■ Problem to solve ■
Scan the entries for the word "Least" and return every line that has it.

[Records from a data collection]
++++

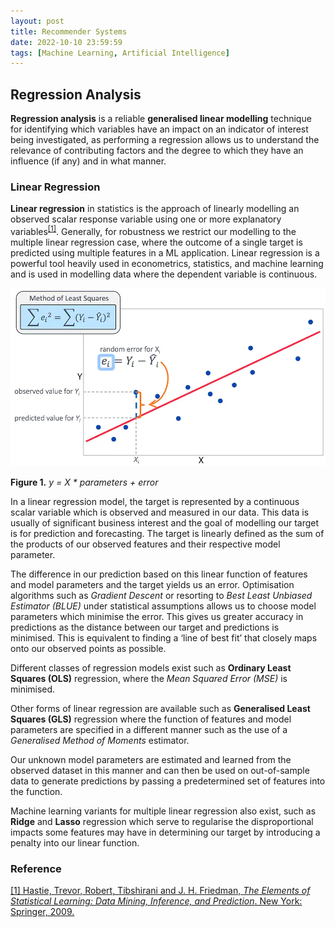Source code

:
 ```yaml
---
layout: post
title: Recommender Systems
date: 2022-10-10 23:59:59
tags: [Machine Learning, Artificial Intelligence]
---
```

## Regression Analysis

**Regression analysis** is a reliable **generalised linear modelling** technique for identifying which variables have an impact on an indicator of interest being investigated, as performing a regression allows us to understand the relevance of contributing factors and the degree to which they have an influence (if any) and in what manner.

### Linear Regression
**Linear regression** in statistics is the approach of linearly modelling an observed scalar response variable using one or more explanatory variables<sup>[[1]](https://www.amazon.com/Elements-Statistical-Learning-Prediction-Statistics/dp/0387848576)</sup>. Generally, for robustness we restrict our modelling to the multiple linear regression case, where the outcome of a single target is predicted using multiple features in a ML application. Linear regression is a powerful tool heavily used in econometrics, statistics, and machine learning and is used in modelling data where the dependent variable is continuous.

![linear-regression](/docs/assets/images/linear-regression.png)

**Figure 1.** *y = X * parameters + error*

In a linear regression model, the target is represented by a continuous scalar variable which is observed and measured in our data. This data is usually of significant business interest and the goal of modelling our target is for prediction and forecasting. The target is linearly defined as the sum of the products of our observed features and their respective model parameter.

The difference in our prediction based on this linear function of features and model parameters and the target yields us an error. Optimisation algorithms such as *Gradient Descent* or resorting to *Best Least Unbiased Estimator (BLUE)* under statistical assumptions allows us to choose model parameters which minimise the error. This gives us greater accuracy in predictions as the distance between our target and predictions is minimised. This is equivalent to finding a ‘line of best fit’ that closely maps onto our observed points as possible.

Different classes of regression models exist such as **Ordinary Least Squares (OLS)** regression, where the *Mean Squared Error (MSE)* is minimised.

Other forms of linear regression are available such as **Generalised Least Squares (GLS)** regression where the function of features and model parameters are specified in a different manner such as the use of a *Generalised Method of Moments* estimator.

Our unknown model parameters are estimated and learned from the observed dataset in this manner and can then be used on out-of-sample data to generate predictions by passing a predetermined set of features into the function.

Machine learning variants for multiple linear regression also exist, such as **Ridge** and **Lasso** regression which serve to regularise the disproportional impacts some features may have in determining our target by introducing a penalty into our linear function.

### Reference

[[1] Hastie, Trevor, Robert, Tibshirani and J. H. Friedman, *The Elements of Statistical Learning: Data Mining, Inference, and Prediction*. New York: Springer, 2009.](https://www.amazon.com/Elements-Statistical-Learning-Prediction-Statistics/dp/0387848576)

++++

■ Response area ■
The difference in our prediction based on this linear function of features and model parameters and the target yields us an error. Optimisation algorithms such as *Gradient Descent* or resorting to *Best Least Unbiased Estimator (BLUE)* under statistical assumptions allows us to choose model parameters which minimise the error. This gives us greater accuracy in predictions as the distance between our target and predictions is minimised. This is equivalent to finding a ‘line of best fit’ that closely maps onto our observed points as possible.
Different classes of regression models exist such as **Ordinary Least Squares (OLS)** regression, where the *Mean Squared Error (MSE)* is minimised.
Other forms of linear regression are available such as **Generalised Least Squares (GLS)** regression where the function of features and model parameters are specified in a different manner such as the use of a *Generalised Method of Moments* estimator.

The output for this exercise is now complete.